Sai quell’amico sapiente, erudito, che su un determinato argomento conosce vita, morte e miracoli? Bene, il tuo secondo amico è proprio lui.

Amico storico non perché è di vecchia data, ma perché studia la Storia.

Questo farà storcere probabilmente il naso ad alcuni esoteristi a cui non interessa se una cosa sia dimostrabile attraverso le fonti, l’importante è che sia efficace da punto di vista iniziatico. Se sei tra questi, ti chiedo lo sforzo di continuare a leggere, troverai comunque la questione interessante.

«Quali sono le fonti a sostegno di questa tesi?», ti domanderebbe l’accademico amico.

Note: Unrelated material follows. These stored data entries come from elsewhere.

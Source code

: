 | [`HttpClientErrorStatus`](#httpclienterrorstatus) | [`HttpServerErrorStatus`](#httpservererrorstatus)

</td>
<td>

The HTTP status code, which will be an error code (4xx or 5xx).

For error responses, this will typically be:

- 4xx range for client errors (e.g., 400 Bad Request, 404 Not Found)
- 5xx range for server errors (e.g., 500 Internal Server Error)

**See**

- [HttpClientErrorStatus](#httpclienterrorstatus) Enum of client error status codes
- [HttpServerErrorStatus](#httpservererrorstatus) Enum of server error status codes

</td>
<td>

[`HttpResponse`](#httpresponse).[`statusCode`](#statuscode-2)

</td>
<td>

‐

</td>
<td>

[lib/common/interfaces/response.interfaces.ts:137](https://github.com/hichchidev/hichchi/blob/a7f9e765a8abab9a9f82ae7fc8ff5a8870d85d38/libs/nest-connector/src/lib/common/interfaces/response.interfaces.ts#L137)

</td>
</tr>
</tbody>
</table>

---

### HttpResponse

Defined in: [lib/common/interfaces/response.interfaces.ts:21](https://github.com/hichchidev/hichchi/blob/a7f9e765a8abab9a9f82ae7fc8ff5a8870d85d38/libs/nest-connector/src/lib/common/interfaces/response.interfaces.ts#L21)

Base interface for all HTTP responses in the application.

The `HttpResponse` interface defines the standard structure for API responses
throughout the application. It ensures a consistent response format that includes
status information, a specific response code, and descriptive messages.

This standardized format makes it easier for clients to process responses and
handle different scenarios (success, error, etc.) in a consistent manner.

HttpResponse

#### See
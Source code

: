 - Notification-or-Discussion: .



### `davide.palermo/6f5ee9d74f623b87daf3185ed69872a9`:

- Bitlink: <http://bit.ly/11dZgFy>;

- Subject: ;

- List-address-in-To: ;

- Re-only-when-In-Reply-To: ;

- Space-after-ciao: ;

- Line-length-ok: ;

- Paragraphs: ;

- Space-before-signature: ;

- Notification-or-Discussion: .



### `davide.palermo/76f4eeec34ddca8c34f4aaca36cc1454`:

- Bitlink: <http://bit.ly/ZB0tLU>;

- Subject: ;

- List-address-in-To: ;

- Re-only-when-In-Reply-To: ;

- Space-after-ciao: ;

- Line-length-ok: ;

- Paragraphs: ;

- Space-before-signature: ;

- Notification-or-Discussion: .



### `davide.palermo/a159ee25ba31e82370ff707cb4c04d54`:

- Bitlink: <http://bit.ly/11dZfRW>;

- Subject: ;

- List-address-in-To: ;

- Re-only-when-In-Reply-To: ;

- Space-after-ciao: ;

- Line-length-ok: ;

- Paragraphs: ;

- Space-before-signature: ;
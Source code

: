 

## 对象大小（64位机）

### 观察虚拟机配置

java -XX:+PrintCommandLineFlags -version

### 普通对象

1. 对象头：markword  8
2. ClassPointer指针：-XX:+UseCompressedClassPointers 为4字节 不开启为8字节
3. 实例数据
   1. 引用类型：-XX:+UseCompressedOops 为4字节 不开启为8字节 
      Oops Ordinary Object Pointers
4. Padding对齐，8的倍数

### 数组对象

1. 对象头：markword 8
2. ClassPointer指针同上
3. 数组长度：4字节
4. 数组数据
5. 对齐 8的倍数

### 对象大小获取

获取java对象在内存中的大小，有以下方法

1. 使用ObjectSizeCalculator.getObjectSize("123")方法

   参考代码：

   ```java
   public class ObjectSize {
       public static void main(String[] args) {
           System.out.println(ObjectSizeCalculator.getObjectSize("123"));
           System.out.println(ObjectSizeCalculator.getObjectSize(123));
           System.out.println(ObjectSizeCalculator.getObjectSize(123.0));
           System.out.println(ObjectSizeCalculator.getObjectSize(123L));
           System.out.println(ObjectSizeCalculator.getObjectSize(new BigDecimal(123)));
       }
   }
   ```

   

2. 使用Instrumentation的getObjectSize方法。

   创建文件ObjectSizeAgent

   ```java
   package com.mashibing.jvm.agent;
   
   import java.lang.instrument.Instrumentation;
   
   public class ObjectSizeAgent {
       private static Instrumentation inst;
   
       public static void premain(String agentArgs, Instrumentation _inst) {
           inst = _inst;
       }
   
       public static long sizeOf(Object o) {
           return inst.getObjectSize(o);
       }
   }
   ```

«Alla base della conoscenza della storia ci sono le fonti, cioè le impronte lasciate dai fatti sotto forma di manufatti, tracce, testimonianze, documenti e resti.»
Wikipedia

Quasi tutti i manuali iniziano con il raccontarti le presunte origini delle famose carte dei Tarocchi, più o meno dettagliatamente, più o meno correttamente.

Quando prendo in mano un libro, immagino di dialogare con il mio amico storico e cerco immediatamente la sezione del testo relativa alla storia delle carte. Gli do una breve lettura e valuto se la storia proposta sia basata su fonti storiche attendibili o se vengano affermate cose inesatte o del tutto infondate.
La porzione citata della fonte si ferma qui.